YOUR GUIDE TO KEY TRAINING TERMS
If you’re new to structured training programmes, just getting started with data-based training or just want a refresher, there are some key terms you’ll need to know.
- Endurance: Endurance training conditions your body to work for longer without fatigue. Our plans include longer endurance-focused workouts to build your fitness base, as well as shorter, interval-based workouts for focused gains
- Aerobic capacity: Your aerobic capacity is the maximum amount of work your body can do, based on its ability to consume oxygen and supply to your muscles. Workouts that build your aerobic capacity are focused on endurance and stamina.
- Anaerobic: Anaerobic workouts are based on strength and power rather than endurance. Workouts that build your anaerobic ability are focused on short, high-intensity intervals.
- Intervals: Intervals are short periods of high-intensity work, alternating with short periods of low-intensity recovery. Interval training has been proven to improve aerobic capacity faster and more effectively than exercising at a continuous intensity, and to improve your anaerobic ability
- VO2 Max: Your VO2 Max is a measure of the maximal amount of oxygen (in millilitres) per kg of bodyweight that you can use in 1 minute. Your VO2 Max figure is a concrete measure of your aerobic capacity.
- Lactate Threshold: Your Lactate Threshold (LT) is the point of exercise intensity after which lactate begins to accumulate in the blood at a faster rate than it can be removed.
- Tempo: ‘Tempo’ is brisk but sustained riding at a pace higher than active recovery/endurance intensity but lower than Threshold. It corresponds to Zone 3 on the seven-zone scale of power-based training zones (see below).

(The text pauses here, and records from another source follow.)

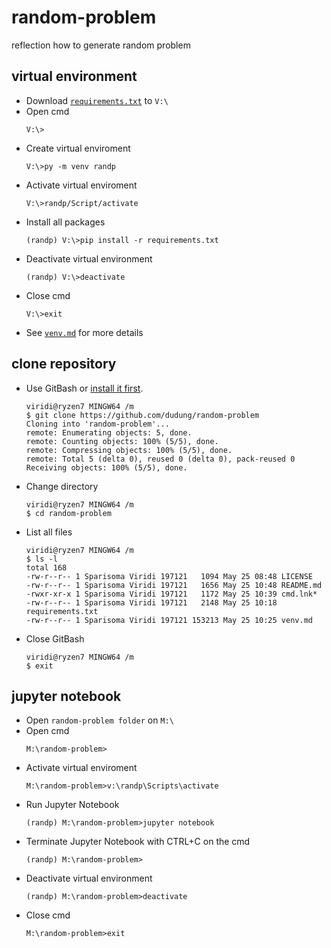 # random-problem
reflection how to generate random problem


## virtual environment
+ Download [`requirements.txt`](requirements.txt) to `V:\`
+ Open cmd
  ```
  V:\>
  ```
+ Create virtual enviroment
  ```
  V:\>py -m venv randp
  ```
+ Activate virtual enviroment
  ```
  V:\>randp/Script/activate
  ```
+ Install all packages
  ```
  (randp) V:\>pip install -r requirements.txt
  ```
+ Deactivate virtual environment
  ```
  (randp) V:\>deactivate
  ```
+ Close cmd
  ```
  V:\>exit
  ```
+ See [`venv.md`](venv.md) for more details


## clone repository
+ Use GitBash or [install it first](https://medium.com/p/8d4c29799185).
  ```
  viridi@ryzen7 MINGW64 /m
  $ git clone https://github.com/dudung/random-problem
  Cloning into 'random-problem'...
  remote: Enumerating objects: 5, done.
  remote: Counting objects: 100% (5/5), done.
  remote: Compressing objects: 100% (5/5), done.
  remote: Total 5 (delta 0), reused 0 (delta 0), pack-reused 0
  Receiving objects: 100% (5/5), done.
  ```
+ Change directory
  ```
  viridi@ryzen7 MINGW64 /m
  $ cd random-problem
  ```
+ List all files
  ```
  viridi@ryzen7 MINGW64 /m
  $ ls -l
  total 168
  -rw-r--r-- 1 Sparisoma Viridi 197121   1094 May 25 08:48 LICENSE
  -rw-r--r-- 1 Sparisoma Viridi 197121   1656 May 25 10:48 README.md
  -rwxr-xr-x 1 Sparisoma Viridi 197121   1172 May 25 10:39 cmd.lnk*
  -rw-r--r-- 1 Sparisoma Viridi 197121   2148 May 25 10:18 requirements.txt
  -rw-r--r-- 1 Sparisoma Viridi 197121 153213 May 25 10:25 venv.md
  ```
+ Close GitBash
  ```
  viridi@ryzen7 MINGW64 /m
  $ exit
  ```


## jupyter notebook
+ Open `random-problem folder` on `M:\`
+ Open cmd
  ```
  M:\random-problem>
  ```
+ Activate virtual enviroment
  ```
  M:\random-problem>v:\randp\Scripts\activate
  ```
+ Run Jupyter Notebook
  ```
  (randp) M:\random-problem>jupyter notebook
  ```
+ Terminate Jupyter Notebook with CTRL+C on the cmd
  ```
  (randp) M:\random-problem>
  ```
+ Deactivate virtual environment
  ```
  (randp) M:\random-problem>deactivate
  ```
+ Close cmd
  ```
  M:\random-problem>exit
  ```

- Threshold: ‘Threshold’ involves high-intensity intervals, riding just below your Lactate Threshold, aimed at improving your ability to sustain higher efforts for longer.
- Active Recovery: Most of your fitness gains are made when you are resting and recovering. Active Recovery days follow high-intensity workouts and focus on completing training at a low intensity, but just high enough that it gets the blood flowing and helps reduce residual fatigue in the muscle.
- Power: Your power output (measured in watts) is the key metric we use to structure your workouts/intervals and track your progress.
- Power zones: Power-based training zones are a way to determine effort during training. We use a classification of seven zones, with Zone 1 being the easiest (low level of exertion, active recovery sessions or recovery between intervals) and Zone 7 (maximal, high-intensity effort) the most difficult.
- FTP: Your Functional Threshold Power (FTP) is the highest average power output you can sustain for 60 minutes, measured in watts.
- Average Power: This is a simple measurement of your power output during a workout or part of a workout, divided by the time of the workout.
- Normalized Power (NP): Average power, especially when expressed over a longer period of time, doesn’t take into account other variables which may affect output, including the workout profile and the efforts of switching intensities. Normalized Power (NP) is an estimate of the power that you could have maintained for the same physiological "cost" if your power had been perfectly constant.
- Intensity Factor (IF): This is the ratio of Normalized Power recorded during a workout compared to your FTP, giving a relative intensity of the workout.
- Training Stress Score (TSS): Our TrainingPeaks plans use a variety of physiological metrics (including Normalized Power and Intensity Factor) to quantify the Training Stress Score (TSS) of a particular workout.